(Collected data)
⟨
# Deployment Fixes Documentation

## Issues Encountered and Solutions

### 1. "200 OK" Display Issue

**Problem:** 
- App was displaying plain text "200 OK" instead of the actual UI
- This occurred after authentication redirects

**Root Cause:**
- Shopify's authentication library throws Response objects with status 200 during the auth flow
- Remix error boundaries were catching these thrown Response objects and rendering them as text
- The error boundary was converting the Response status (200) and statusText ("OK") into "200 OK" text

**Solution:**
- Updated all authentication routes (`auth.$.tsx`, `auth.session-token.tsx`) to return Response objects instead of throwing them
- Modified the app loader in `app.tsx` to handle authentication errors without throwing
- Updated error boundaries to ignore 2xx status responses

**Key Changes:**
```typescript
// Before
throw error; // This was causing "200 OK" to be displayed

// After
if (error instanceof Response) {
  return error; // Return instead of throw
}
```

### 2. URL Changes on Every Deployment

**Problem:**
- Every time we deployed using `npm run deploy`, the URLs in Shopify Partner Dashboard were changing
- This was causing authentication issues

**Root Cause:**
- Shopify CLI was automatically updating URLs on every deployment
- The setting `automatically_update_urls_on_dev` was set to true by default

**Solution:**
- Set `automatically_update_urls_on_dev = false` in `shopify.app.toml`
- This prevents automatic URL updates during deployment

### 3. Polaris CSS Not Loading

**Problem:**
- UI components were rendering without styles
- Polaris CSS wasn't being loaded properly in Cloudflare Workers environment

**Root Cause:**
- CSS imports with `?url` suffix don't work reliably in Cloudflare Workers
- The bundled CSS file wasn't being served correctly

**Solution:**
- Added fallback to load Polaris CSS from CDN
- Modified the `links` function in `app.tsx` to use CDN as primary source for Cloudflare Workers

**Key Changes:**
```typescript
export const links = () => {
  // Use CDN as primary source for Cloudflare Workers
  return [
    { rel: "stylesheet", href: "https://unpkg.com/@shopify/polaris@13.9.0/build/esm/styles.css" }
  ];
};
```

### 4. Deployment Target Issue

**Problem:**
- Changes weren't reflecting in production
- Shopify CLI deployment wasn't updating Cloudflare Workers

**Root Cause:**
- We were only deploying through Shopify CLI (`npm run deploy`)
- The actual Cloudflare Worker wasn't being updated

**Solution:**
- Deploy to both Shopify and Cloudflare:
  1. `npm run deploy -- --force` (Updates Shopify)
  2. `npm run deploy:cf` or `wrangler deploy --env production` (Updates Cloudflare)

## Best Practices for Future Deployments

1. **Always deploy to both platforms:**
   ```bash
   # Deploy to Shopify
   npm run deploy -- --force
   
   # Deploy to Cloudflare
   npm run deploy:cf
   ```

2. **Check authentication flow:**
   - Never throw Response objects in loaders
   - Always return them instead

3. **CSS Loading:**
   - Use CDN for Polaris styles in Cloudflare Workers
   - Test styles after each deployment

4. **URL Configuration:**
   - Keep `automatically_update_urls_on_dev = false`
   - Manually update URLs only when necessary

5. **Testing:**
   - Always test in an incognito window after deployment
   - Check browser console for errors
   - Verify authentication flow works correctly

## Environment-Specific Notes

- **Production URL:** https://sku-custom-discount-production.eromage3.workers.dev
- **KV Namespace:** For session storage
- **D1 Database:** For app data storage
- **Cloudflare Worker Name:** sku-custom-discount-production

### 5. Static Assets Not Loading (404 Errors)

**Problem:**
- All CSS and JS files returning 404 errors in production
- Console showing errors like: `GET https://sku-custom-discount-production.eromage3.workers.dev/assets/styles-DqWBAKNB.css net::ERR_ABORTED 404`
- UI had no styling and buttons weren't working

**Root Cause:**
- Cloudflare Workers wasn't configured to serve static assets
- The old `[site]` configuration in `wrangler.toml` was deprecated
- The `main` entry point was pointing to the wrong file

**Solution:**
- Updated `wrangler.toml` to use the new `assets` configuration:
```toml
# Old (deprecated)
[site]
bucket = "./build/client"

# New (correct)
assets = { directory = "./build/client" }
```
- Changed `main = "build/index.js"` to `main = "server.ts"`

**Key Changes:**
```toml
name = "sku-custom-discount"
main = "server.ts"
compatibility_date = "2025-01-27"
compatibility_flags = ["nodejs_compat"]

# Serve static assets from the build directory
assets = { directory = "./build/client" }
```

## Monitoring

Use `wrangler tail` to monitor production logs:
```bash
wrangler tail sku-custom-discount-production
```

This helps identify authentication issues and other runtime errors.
⟩
WHAT YOU NEED TO DO: Provide the count of lines in the data above containing "correctly", and nothing further.

SOLUTION TO THE PROBLEM: 2